►

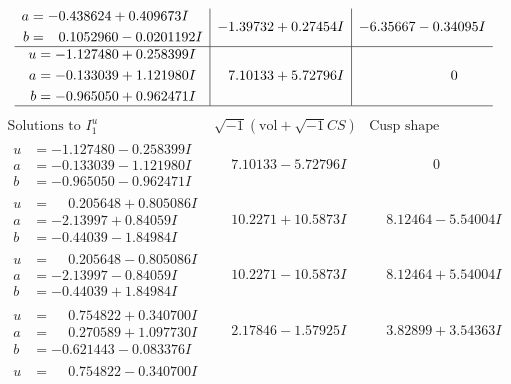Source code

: \documentclass[1p]{elsarticle_modified}
\theoremstyle{definition}
\newcommand{\I}{\sqrt{-1}}
\begin{document}
$$\begin{array}{c|c|c}
\begin{aligned}
a &= -0.438624 + 0.409673 I \\
b &= \phantom{-}0.1052960 - 0.0201192 I\end{aligned}
 & -1.39732 + 0.27454 I & -6.35667 - 0.34095 I \\ \hline\begin{aligned}
u &= -1.127480 + 0.258399 I \\
a &= -0.133039 + 1.121980 I \\
b &= -0.965050 + 0.962471 I\end{aligned}
 & \phantom{-}7.10133 + 5.72796 I & \phantom{-0.000000 } 0\\
 \hline 
 \end{array}$$\newpage$$\begin{array}{c|c|c}  
\text{Solutions to }I^u_{1}& \I (\text{vol} + \sqrt{-1}CS) & \text{Cusp shape}\\
 \hline 
\begin{aligned}
u &= -1.127480 - 0.258399 I \\
a &= -0.133039 - 1.121980 I \\
b &= -0.965050 - 0.962471 I\end{aligned}
 & \phantom{-}7.10133 - 5.72796 I & \phantom{-0.000000 } 0 \\ \hline\begin{aligned}
u &= \phantom{-}0.205648 + 0.805086 I \\
a &= -2.13997 + 0.84059 I \\
b &= -0.44039 - 1.84984 I\end{aligned}
 & \phantom{-}10.2271 + 10.5873 I & \phantom{-}8.12464 - 5.54004 I \\ \hline\begin{aligned}
u &= \phantom{-}0.205648 - 0.805086 I \\
a &= -2.13997 - 0.84059 I \\
b &= -0.44039 + 1.84984 I\end{aligned}
 & \phantom{-}10.2271 - 10.5873 I & \phantom{-}8.12464 + 5.54004 I \\ \hline\begin{aligned}
u &= \phantom{-}0.754822 + 0.340700 I \\
a &= \phantom{-}0.270589 + 1.097730 I \\
b &= -0.621443 - 0.083376 I\end{aligned}
 & \phantom{-}2.17846 - 1.57925 I & \phantom{-}3.82899 + 3.54363 I \\ \hline\begin{aligned}
u &= \phantom{-}0.754822 - 0.340700 I \\

\end{aligned}
\end{array}$$
\end{document}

◄

> [TASK TO COMPLETE]: What you return should match the material word for word, apart from the pictures.

> [TASK SOLUTION]:
Source code

: \documentclass[1p]{elsarticle_modified}
\theoremstyle{definition}
\newcommand{\I}{\sqrt{-1}}
\begin{document}
$$\begin{array}{c|c|c}
\begin{aligned}
a &= -0.438624 + 0.409673 I \\
b &= \phantom{-}0.1052960 - 0.0201192 I\end{aligned}
 & -1.39732 + 0.27454 I & -6.35667 - 0.34095 I \\ \hline\begin{aligned}
u &= -1.127480 + 0.258399 I \\
a &= -0.133039 + 1.121980 I \\
b &= -0.965050 + 0.962471 I\end{aligned}
 & \phantom{-}7.10133 + 5.72796 I & \phantom{-0.000000 } 0\\
 \hline 
 \end{array}$$\newpage$$\begin{array}{c|c|c}  
\text{Solutions to }I^u_{1}& \I (\text{vol} + \sqrt{-1}CS) & \text{Cusp shape}\\
 \hline 
\begin{aligned}
u &= -1.127480 - 0.258399 I \\
a &= -0.133039 - 1.121980 I \\
b &= -0.965050 - 0.962471 I\end{aligned}
 & \phantom{-}7.10133 - 5.72796 I & \phantom{-0.000000 } 0 \\ \hline\begin{aligned}
u &= \phantom{-}0.205648 + 0.805086 I \\
a &= -2.13997 + 0.84059 I \\
b &= -0.44039 - 1.84984 I\end{aligned}
 & \phantom{-}10.2271 + 10.5873 I & \phantom{-}8.12464 - 5.54004 I \\ \hline\begin{aligned}
u &= \phantom{-}0.205648 - 0.805086 I \\
a &= -2.13997 - 0.84059 I \\
b &= -0.44039 + 1.84984 I\end{aligned}
 & \phantom{-}10.2271 - 10.5873 I & \phantom{-}8.12464 + 5.54004 I \\ \hline\begin{aligned}
u &= \phantom{-}0.754822 + 0.340700 I \\
a &= \phantom{-}0.270589 + 1.097730 I \\
b &= -0.621443 - 0.083376 I\end{aligned}
 & \phantom{-}2.17846 - 1.57925 I & \phantom{-}3.82899 + 3.54363 I \\ \hline\begin{aligned}
u &= \phantom{-}0.754822 - 0.340700 I \\

\end{aligned}
\end{array}$$
\end{document}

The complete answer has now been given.